- [Work to complete]: In the records below, count each line where the word "driver" appears, and reply with that number only.

========

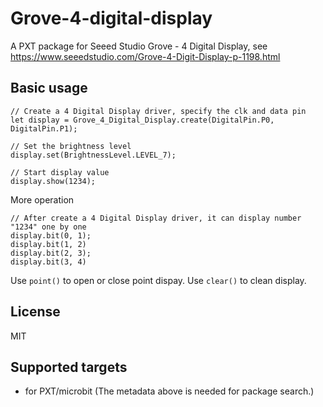 # Grove-4-digital-display

A PXT package for Seeed Studio Grove - 4 Digital Display, see https://www.seeedstudio.com/Grove-4-Digit-Display-p-1198.html

## Basic usage

```blocks
// Create a 4 Digital Display driver, specify the clk and data pin
let display = Grove_4_Digital_Display.create(DigitalPin.P0, DigitalPin.P1);

// Set the brightness level
display.set(BrightnessLevel.LEVEL_7);

// Start display value
display.show(1234);
```

More operation

```blocks
// After create a 4 Digital Display driver, it can display number "1234" one by one
display.bit(0, 1);
display.bit(1, 2)
display.bit(2, 3);
display.bit(3, 4)
```
Use ``point()`` to open or close point dispay.
Use ``clear()`` to clean display.

## License

MIT

## Supported targets

* for PXT/microbit
(The metadata above is needed for package search.)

========

- [Result of this task]: 2